-- Opening Marker --
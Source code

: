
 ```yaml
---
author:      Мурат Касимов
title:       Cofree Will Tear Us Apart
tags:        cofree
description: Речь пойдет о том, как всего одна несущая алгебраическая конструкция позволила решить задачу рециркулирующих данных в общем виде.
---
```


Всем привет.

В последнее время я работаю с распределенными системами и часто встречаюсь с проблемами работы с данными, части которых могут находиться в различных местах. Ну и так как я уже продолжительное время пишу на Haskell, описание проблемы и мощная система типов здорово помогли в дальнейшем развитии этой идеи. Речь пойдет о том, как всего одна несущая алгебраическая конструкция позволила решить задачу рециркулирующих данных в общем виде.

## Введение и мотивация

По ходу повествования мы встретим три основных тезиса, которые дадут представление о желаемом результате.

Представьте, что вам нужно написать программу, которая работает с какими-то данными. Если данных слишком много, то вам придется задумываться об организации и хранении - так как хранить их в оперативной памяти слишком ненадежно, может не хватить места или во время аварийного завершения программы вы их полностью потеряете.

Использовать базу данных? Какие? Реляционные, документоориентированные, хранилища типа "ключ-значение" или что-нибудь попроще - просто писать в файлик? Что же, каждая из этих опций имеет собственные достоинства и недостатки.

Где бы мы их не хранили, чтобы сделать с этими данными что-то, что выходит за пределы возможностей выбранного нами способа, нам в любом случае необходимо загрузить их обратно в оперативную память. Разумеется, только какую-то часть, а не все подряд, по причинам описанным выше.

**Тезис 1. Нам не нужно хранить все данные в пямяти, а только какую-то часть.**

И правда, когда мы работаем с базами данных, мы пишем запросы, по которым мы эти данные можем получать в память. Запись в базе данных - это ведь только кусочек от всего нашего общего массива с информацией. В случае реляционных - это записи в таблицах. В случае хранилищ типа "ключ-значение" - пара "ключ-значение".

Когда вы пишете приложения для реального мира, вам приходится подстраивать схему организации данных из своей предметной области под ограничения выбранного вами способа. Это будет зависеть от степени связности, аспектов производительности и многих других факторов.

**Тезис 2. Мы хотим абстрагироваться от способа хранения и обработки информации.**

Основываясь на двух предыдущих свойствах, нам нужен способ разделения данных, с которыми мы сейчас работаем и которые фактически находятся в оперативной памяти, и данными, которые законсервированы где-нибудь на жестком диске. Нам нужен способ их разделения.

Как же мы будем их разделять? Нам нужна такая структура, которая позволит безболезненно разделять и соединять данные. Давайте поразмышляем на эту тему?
-- Closing Marker --
To do >> Please set down the entire listing once more, exactly as it stands.

Task answer >>
Source code

:
 ```yaml
---
author:      Мурат Касимов
title:       Cofree Will Tear Us Apart
tags:        cofree
description: Речь пойдет о том, как всего одна несущая алгебраическая конструкция позволила решить задачу рециркулирующих данных в общем виде.
---
```


Всем привет.

В последнее время я работаю с распределенными системами и часто встречаюсь с проблемами работы с данными, части которых могут находиться в различных местах. Ну и так как я уже продолжительное время пишу на Haskell, описание проблемы и мощная система типов здорово помогли в дальнейшем развитии этой идеи. Речь пойдет о том, как всего одна несущая алгебраическая конструкция позволила решить задачу рециркулирующих данных в общем виде.

## Введение и мотивация

По ходу повествования мы встретим три основных тезиса, которые дадут представление о желаемом результате.

Представьте, что вам нужно написать программу, которая работает с какими-то данными. Если данных слишком много, то вам придется задумываться об организации и хранении - так как хранить их в оперативной памяти слишком ненадежно, может не хватить места или во время аварийного завершения программы вы их полностью потеряете.

Использовать базу данных? Какие? Реляционные, документоориентированные, хранилища типа "ключ-значение" или что-нибудь попроще - просто писать в файлик? Что же, каждая из этих опций имеет собственные достоинства и недостатки.

Где бы мы их не хранили, чтобы сделать с этими данными что-то, что выходит за пределы возможностей выбранного нами способа, нам в любом случае необходимо загрузить их обратно в оперативную память. Разумеется, только какую-то часть, а не все подряд, по причинам описанным выше.

**Тезис 1. Нам не нужно хранить все данные в пямяти, а только какую-то часть.**

И правда, когда мы работаем с базами данных, мы пишем запросы, по которым мы эти данные можем получать в память. Запись в базе данных - это ведь только кусочек от всего нашего общего массива с информацией. В случае реляционных - это записи в таблицах. В случае хранилищ типа "ключ-значение" - пара "ключ-значение".

Когда вы пишете приложения для реального мира, вам приходится подстраивать схему организации данных из своей предметной области под ограничения выбранного вами способа. Это будет зависеть от степени связности, аспектов производительности и многих других факторов.

**Тезис 2. Мы хотим абстрагироваться от способа хранения и обработки информации.**

Основываясь на двух предыдущих свойствах, нам нужен способ разделения данных, с которыми мы сейчас работаем и которые фактически находятся в оперативной памяти, и данными, которые законсервированы где-нибудь на жестком диске. Нам нужен способ их разделения.

Как же мы будем их разделять? Нам нужна такая структура, которая позволит безболезненно разделять и соединять данные. Давайте поразмышляем на эту тему?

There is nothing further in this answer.